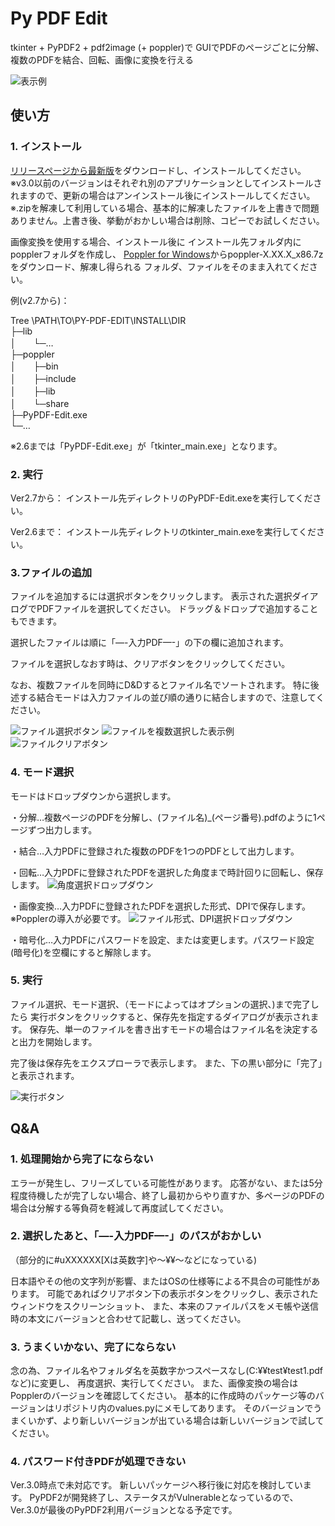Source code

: # Py PDF Edit

tkinter + PyPDF2 + pdf2image (+ poppler)で
GUIでPDFのページごとに分解、複数のPDFを結合、回転、画像に変換を行える

![表示例](img/window.png)

## 使い方
### 1. インストール

[リリースページから最新版](https://github.com/HsaSheep/py-pdf-edit/releases/latest/)をダウンロードし、インストールしてください。
※v3.0以前のバージョンはそれぞれ別のアプリケーションとしてインストールされますので、更新の場合はアンインストール後にインストールしてください。
※.zipを解凍して利用している場合、基本的に解凍したファイルを上書きで問題ありません。上書き後、挙動がおかしい場合は削除、コピーでお試しください。

画像変換を使用する場合、インストール後に
インストール先フォルダ内にpopplerフォルダを作成し、
[Poppler for Windows](https://blog.alivate.com.au/poppler-windows/)からpoppler-X.XX.X_x86.7zをダウンロード、解凍し得られる
フォルダ、ファイルをそのまま入れてください。

例(v2.7から)：
<p>Tree \PATH\TO\PY-PDF-EDIT\INSTALL\DIR<br>
├─lib<br>
│　　└─…<br>
├─poppler<br>
│　　├─bin<br>
│　　├─include<br>
│　　├─lib<br>
│　　└─share<br>
├─PyPDF-Edit.exe<br>
└─…
</p>
※2.6までは「PyPDF-Edit.exe」が「tkinter_main.exe」となります。

### 2. 実行

Ver2.7から： インストール先ディレクトリのPyPDF-Edit.exeを実行してください。

Ver2.6まで： インストール先ディレクトリのtkinter_main.exeを実行してください。

### 3.ファイルの追加

ファイルを追加するには選択ボタンをクリックします。
表示された選択ダイアログでPDFファイルを選択してください。
ドラッグ＆ドロップで追加することもできます。

選択したファイルは順に「—-入力PDF—-」の下の欄に追加されます。

ファイルを選択しなおす時は、クリアボタンをクリックしてください。

なお、複数ファイルを同時にD&Dするとファイル名でソートされます。
特に後述する結合モードは入力ファイルの並び順の通りに結合しますので、注意してください。

![ファイル選択ボタン](img/file_select.png)
![ファイルを複数選択した表示例](img/input_files.png)
![ファイルクリアボタン](img/file_clear.png)

### 4. モード選択

モードはドロップダウンから選択します。

・分解…複数ページのPDFを分解し、(ファイル名)_(ページ番号).pdfのように1ページずつ出力します。

・結合…入力PDFに登録された複数のPDFを1つのPDFとして出力します。

・回転…入力PDFに登録されたPDFを選択した角度まで時計回りに回転し、保存します。
![角度選択ドロップダウン](img/angle_select.png)

・画像変換…入力PDFに登録されたPDFを選択した形式、DPIで保存します。※Popplerの導入が必要です。
![ファイル形式、DPI選択ドロップダウン](img/format_select.png)

・暗号化…入力PDFにパスワードを設定、または変更します。パスワード設定(暗号化)を空欄にすると解除します。

### 5. 実行

ファイル選択、モード選択、（モードによってはオプションの選択、)まで完了したら
実行ボタンをクリックすると、保存先を指定するダイアログが表示されます。
保存先、単一のファイルを書き出すモードの場合はファイル名を決定すると出力を開始します。

完了後は保存先をエクスプローラで表示します。
また、下の黒い部分に「完了」と表示されます。

![実行ボタン](img/run.png)

## Q&A

### 1. 処理開始から完了にならない

エラーが発生し、フリーズしている可能性があります。
応答がない、または5分程度待機したが完了しない場合、終了し最初からやり直すか、多ページのPDFの場合は分解する等負荷を軽減して再度試してください。

### 2. 選択したあと、「—-入力PDF—-」のパスがおかしい
（部分的に#uXXXXXX[Xは英数字]や〜¥¥〜などになっている)

日本語やその他の文字列が影響、またはOSの仕様等による不具合の可能性があります。
可能であればクリアボタン下の表示ボタンをクリックし、表示されたウィンドウをスクリーンショット、
また、本来のファイルパスをメモ帳や送信時の本文にバージョンと合わせて記載し、送ってください。

### 3. うまくいかない、完了にならない

念の為、ファイル名やフォルダ名を英数字かつスペースなし(C:¥¥test¥test1.pdfなど)に変更し、
再度選択、実行してください。
また、画像変換の場合はPopplerのバージョンを確認してください。
基本的に作成時のパッケージ等のバージョンはリポジトリ内のvalues.pyにメモしてあります。
そのバージョンでうまくいかず、より新しいバージョンが出ている場合は新しいバージョンで試してください。

### 4. パスワード付きPDFが処理できない

Ver.3.0時点で未対応です。
新しいパッケージへ移行後に対応を検討しています。
PyPDF2が開発終了し、ステータスがVulnerableとなっているので、Ver.3.0が最後のPyPDF2利用バージョンとなる予定です。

_What needs to be done:_ Copy all of the material word for word, and include none of its pictures.

_Response area:_
Source code

: # Py PDF Edit

tkinter + PyPDF2 + pdf2image (+ poppler)で
GUIでPDFのページごとに分解、複数のPDFを結合、回転、画像に変換を行える

![表示例](img/window.png)

## 使い方
### 1. インストール

[リリースページから最新版](https://github.com/HsaSheep/py-pdf-edit/releases/latest/)をダウンロードし、インストールしてください。
※v3.0以前のバージョンはそれぞれ別のアプリケーションとしてインストールされますので、更新の場合はアンインストール後にインストールしてください。
※.zipを解凍して利用している場合、基本的に解凍したファイルを上書きで問題ありません。上書き後、挙動がおかしい場合は削除、コピーでお試しください。

画像変換を使用する場合、インストール後に
インストール先フォルダ内にpopplerフォルダを作成し、
[Poppler for Windows](https://blog.alivate.com.au/poppler-windows/)からpoppler-X.XX.X_x86.7zをダウンロード、解凍し得られる
フォルダ、ファイルをそのまま入れてください。

例(v2.7から)：
<p>Tree \PATH\TO\PY-PDF-EDIT\INSTALL\DIR<br>
├─lib<br>
│　　└─…<br>
├─poppler<br>
│　　├─bin<br>
│　　├─include<br>
│　　├─lib<br>
│　　└─share<br>
├─PyPDF-Edit.exe<br>
└─…
</p>
※2.6までは「PyPDF-Edit.exe」が「tkinter_main.exe」となります。

### 2. 実行

Ver2.7から： インストール先ディレクトリのPyPDF-Edit.exeを実行してください。

Ver2.6まで： インストール先ディレクトリのtkinter_main.exeを実行してください。

### 3.ファイルの追加

ファイルを追加するには選択ボタンをクリックします。
表示された選択ダイアログでPDFファイルを選択してください。
ドラッグ＆ドロップで追加することもできます。

選択したファイルは順に「—-入力PDF—-」の下の欄に追加されます。

ファイルを選択しなおす時は、クリアボタンをクリックしてください。

なお、複数ファイルを同時にD&Dするとファイル名でソートされます。
特に後述する結合モードは入力ファイルの並び順の通りに結合しますので、注意してください。

![ファイル選択ボタン](img/file_select.png)
![ファイルを複数選択した表示例](img/input_files.png)
![ファイルクリアボタン](img/file_clear.png)

### 4. モード選択

モードはドロップダウンから選択します。

・分解…複数ページのPDFを分解し、(ファイル名)_(ページ番号).pdfのように1ページずつ出力します。

・結合…入力PDFに登録された複数のPDFを1つのPDFとして出力します。

・回転…入力PDFに登録されたPDFを選択した角度まで時計回りに回転し、保存します。
![角度選択ドロップダウン](img/angle_select.png)

・画像変換…入力PDFに登録されたPDFを選択した形式、DPIで保存します。※Popplerの導入が必要です。
![ファイル形式、DPI選択ドロップダウン](img/format_select.png)

・暗号化…入力PDFにパスワードを設定、または変更します。パスワード設定(暗号化)を空欄にすると解除します。

### 5. 実行

ファイル選択、モード選択、（モードによってはオプションの選択、)まで完了したら
実行ボタンをクリックすると、保存先を指定するダイアログが表示されます。
保存先、単一のファイルを書き出すモードの場合はファイル名を決定すると出力を開始します。

完了後は保存先をエクスプローラで表示します。
また、下の黒い部分に「完了」と表示されます。

![実行ボタン](img/run.png)

## Q&A

### 1. 処理開始から完了にならない

エラーが発生し、フリーズしている可能性があります。
応答がない、または5分程度待機したが完了しない場合、終了し最初からやり直すか、多ページのPDFの場合は分解する等負荷を軽減して再度試してください。

### 2. 選択したあと、「—-入力PDF—-」のパスがおかしい
（部分的に#uXXXXXX[Xは英数字]や〜¥¥〜などになっている)

日本語やその他の文字列が影響、またはOSの仕様等による不具合の可能性があります。
可能であればクリアボタン下の表示ボタンをクリックし、表示されたウィンドウをスクリーンショット、
また、本来のファイルパスをメモ帳や送信時の本文にバージョンと合わせて記載し、送ってください。

### 3. うまくいかない、完了にならない

念の為、ファイル名やフォルダ名を英数字かつスペースなし(C:¥¥test¥test1.pdfなど)に変更し、
再度選択、実行してください。
また、画像変換の場合はPopplerのバージョンを確認してください。
基本的に作成時のパッケージ等のバージョンはリポジトリ内のvalues.pyにメモしてあります。
そのバージョンでうまくいかず、より新しいバージョンが出ている場合は新しいバージョンで試してください。

### 4. パスワード付きPDFが処理できない

Ver.3.0時点で未対応です。
新しいパッケージへ移行後に対応を検討しています。
PyPDF2が開発終了し、ステータスがVulnerableとなっているので、Ver.3.0が最後のPyPDF2利用バージョンとなる予定です。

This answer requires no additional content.